- Task prompt -
The response must consist of the records below, copied exactly.

[Stored data entries]
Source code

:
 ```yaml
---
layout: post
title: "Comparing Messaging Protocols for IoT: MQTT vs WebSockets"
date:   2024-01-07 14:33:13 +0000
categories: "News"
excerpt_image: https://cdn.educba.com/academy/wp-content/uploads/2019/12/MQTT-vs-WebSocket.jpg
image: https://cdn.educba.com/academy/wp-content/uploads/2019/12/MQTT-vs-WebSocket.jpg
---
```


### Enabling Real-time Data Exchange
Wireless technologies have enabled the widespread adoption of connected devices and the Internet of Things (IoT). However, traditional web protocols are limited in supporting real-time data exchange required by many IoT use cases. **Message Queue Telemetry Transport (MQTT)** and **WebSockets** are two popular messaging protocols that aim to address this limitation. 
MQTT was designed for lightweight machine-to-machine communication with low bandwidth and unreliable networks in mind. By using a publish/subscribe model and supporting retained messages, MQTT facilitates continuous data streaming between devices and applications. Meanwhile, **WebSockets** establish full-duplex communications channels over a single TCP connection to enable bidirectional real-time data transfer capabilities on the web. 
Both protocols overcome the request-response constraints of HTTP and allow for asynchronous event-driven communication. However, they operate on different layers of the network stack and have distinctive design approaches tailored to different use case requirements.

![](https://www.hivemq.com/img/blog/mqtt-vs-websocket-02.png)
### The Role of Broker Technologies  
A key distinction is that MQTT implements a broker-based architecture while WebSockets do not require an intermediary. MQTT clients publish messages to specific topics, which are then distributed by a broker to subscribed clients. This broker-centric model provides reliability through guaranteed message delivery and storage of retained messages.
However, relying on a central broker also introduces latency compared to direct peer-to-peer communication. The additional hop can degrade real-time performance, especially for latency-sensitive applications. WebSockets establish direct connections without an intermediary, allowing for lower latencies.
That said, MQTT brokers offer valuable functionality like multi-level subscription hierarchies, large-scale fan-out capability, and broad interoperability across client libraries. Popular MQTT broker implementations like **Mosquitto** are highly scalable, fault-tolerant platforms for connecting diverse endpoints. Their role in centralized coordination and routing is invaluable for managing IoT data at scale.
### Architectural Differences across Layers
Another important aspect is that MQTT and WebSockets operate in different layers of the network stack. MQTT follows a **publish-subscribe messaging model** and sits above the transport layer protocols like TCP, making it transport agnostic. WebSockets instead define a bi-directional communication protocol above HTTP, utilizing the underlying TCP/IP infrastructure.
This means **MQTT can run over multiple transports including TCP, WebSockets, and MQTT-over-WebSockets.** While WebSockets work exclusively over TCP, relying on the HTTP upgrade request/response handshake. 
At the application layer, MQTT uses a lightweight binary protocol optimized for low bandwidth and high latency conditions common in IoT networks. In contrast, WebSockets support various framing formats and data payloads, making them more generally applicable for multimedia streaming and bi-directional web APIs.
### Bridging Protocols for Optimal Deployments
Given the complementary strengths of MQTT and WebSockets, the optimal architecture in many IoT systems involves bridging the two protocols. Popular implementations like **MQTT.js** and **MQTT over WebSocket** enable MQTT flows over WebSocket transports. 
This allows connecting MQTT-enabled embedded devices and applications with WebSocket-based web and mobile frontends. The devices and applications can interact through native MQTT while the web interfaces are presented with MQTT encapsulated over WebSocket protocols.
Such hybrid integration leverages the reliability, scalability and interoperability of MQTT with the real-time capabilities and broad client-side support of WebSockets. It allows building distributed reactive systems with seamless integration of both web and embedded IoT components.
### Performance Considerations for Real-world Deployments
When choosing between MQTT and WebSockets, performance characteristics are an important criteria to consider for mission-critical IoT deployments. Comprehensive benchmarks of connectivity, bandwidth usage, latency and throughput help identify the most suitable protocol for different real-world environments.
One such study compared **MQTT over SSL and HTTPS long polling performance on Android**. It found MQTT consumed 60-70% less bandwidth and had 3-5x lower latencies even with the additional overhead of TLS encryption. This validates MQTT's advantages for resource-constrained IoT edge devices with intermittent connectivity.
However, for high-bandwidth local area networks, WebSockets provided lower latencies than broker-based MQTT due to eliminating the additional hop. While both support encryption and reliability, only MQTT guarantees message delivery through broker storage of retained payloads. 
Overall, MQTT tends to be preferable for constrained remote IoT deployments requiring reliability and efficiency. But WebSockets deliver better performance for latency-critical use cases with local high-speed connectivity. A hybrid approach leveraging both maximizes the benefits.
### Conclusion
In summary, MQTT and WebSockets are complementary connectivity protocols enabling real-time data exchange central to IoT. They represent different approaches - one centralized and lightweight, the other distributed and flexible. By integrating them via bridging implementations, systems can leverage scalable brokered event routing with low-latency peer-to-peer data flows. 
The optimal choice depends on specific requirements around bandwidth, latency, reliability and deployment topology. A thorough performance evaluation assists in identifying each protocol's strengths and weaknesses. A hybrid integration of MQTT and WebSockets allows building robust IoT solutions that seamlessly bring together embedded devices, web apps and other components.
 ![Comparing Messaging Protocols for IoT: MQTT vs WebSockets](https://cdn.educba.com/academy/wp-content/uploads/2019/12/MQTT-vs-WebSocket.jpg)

- The answer -
Source code

:
 ```yaml
---
layout: post
title: "Comparing Messaging Protocols for IoT: MQTT vs WebSockets"
date:   2024-01-07 14:33:13 +0000
categories: "News"
excerpt_image: https://cdn.educba.com/academy/wp-content/uploads/2019/12/MQTT-vs-WebSocket.jpg
image: https://cdn.educba.com/academy/wp-content/uploads/2019/12/MQTT-vs-WebSocket.jpg
---
```


### Enabling Real-time Data Exchange
Wireless technologies have enabled the widespread adoption of connected devices and the Internet of Things (IoT). However, traditional web protocols are limited in supporting real-time data exchange required by many IoT use cases. **Message Queue Telemetry Transport (MQTT)** and **WebSockets** are two popular messaging protocols that aim to address this limitation. 
MQTT was designed for lightweight machine-to-machine communication with low bandwidth and unreliable networks in mind. By using a publish/subscribe model and supporting retained messages, MQTT facilitates continuous data streaming between devices and applications. Meanwhile, **WebSockets** establish full-duplex communications channels over a single TCP connection to enable bidirectional real-time data transfer capabilities on the web. 
Both protocols overcome the request-response constraints of HTTP and allow for asynchronous event-driven communication. However, they operate on different layers of the network stack and have distinctive design approaches tailored to different use case requirements.

![](https://www.hivemq.com/img/blog/mqtt-vs-websocket-02.png)
### The Role of Broker Technologies  
A key distinction is that MQTT implements a broker-based architecture while WebSockets do not require an intermediary. MQTT clients publish messages to specific topics, which are then distributed by a broker to subscribed clients. This broker-centric model provides reliability through guaranteed message delivery and storage of retained messages.
However, relying on a central broker also introduces latency compared to direct peer-to-peer communication. The additional hop can degrade real-time performance, especially for latency-sensitive applications. WebSockets establish direct connections without an intermediary, allowing for lower latencies.
That said, MQTT brokers offer valuable functionality like multi-level subscription hierarchies, large-scale fan-out capability, and broad interoperability across client libraries. Popular MQTT broker implementations like **Mosquitto** are highly scalable, fault-tolerant platforms for connecting diverse endpoints. Their role in centralized coordination and routing is invaluable for managing IoT data at scale.
### Architectural Differences across Layers
Another important aspect is that MQTT and WebSockets operate in different layers of the network stack. MQTT follows a **publish-subscribe messaging model** and sits above the transport layer protocols like TCP, making it transport agnostic. WebSockets instead define a bi-directional communication protocol above HTTP, utilizing the underlying TCP/IP infrastructure.
This means **MQTT can run over multiple transports including TCP, WebSockets, and MQTT-over-WebSockets.** While WebSockets work exclusively over TCP, relying on the HTTP upgrade request/response handshake. 
At the application layer, MQTT uses a lightweight binary protocol optimized for low bandwidth and high latency conditions common in IoT networks. In contrast, WebSockets support various framing formats and data payloads, making them more generally applicable for multimedia streaming and bi-directional web APIs.
### Bridging Protocols for Optimal Deployments
Given the complementary strengths of MQTT and WebSockets, the optimal architecture in many IoT systems involves bridging the two protocols. Popular implementations like **MQTT.js** and **MQTT over WebSocket** enable MQTT flows over WebSocket transports. 
This allows connecting MQTT-enabled embedded devices and applications with WebSocket-based web and mobile frontends. The devices and applications can interact through native MQTT while the web interfaces are presented with MQTT encapsulated over WebSocket protocols.
Such hybrid integration leverages the reliability, scalability and interoperability of MQTT with the real-time capabilities and broad client-side support of WebSockets. It allows building distributed reactive systems with seamless integration of both web and embedded IoT components.
### Performance Considerations for Real-world Deployments
When choosing between MQTT and WebSockets, performance characteristics are an important criteria to consider for mission-critical IoT deployments. Comprehensive benchmarks of connectivity, bandwidth usage, latency and throughput help identify the most suitable protocol for different real-world environments.
One such study compared **MQTT over SSL and HTTPS long polling performance on Android**. It found MQTT consumed 60-70% less bandwidth and had 3-5x lower latencies even with the additional overhead of TLS encryption. This validates MQTT's advantages for resource-constrained IoT edge devices with intermittent connectivity.
However, for high-bandwidth local area networks, WebSockets provided lower latencies than broker-based MQTT due to eliminating the additional hop. While both support encryption and reliability, only MQTT guarantees message delivery through broker storage of retained payloads. 
Overall, MQTT tends to be preferable for constrained remote IoT deployments requiring reliability and efficiency. But WebSockets deliver better performance for latency-critical use cases with local high-speed connectivity. A hybrid approach leveraging both maximizes the benefits.
### Conclusion
In summary, MQTT and WebSockets are complementary connectivity protocols enabling real-time data exchange central to IoT. They represent different approaches - one centralized and lightweight, the other distributed and flexible. By integrating them via bridging implementations, systems can leverage scalable brokered event routing with low-latency peer-to-peer data flows. 
The optimal choice depends on specific requirements around bandwidth, latency, reliability and deployment topology. A thorough performance evaluation assists in identifying each protocol's strengths and weaknesses. A hybrid integration of MQTT and WebSockets allows building robust IoT solutions that seamlessly bring together embedded devices, web apps and other components.
 ![Comparing Messaging Protocols for IoT: MQTT vs WebSockets](https://cdn.educba.com/academy/wp-content/uploads/2019/12/MQTT-vs-WebSocket.jpg)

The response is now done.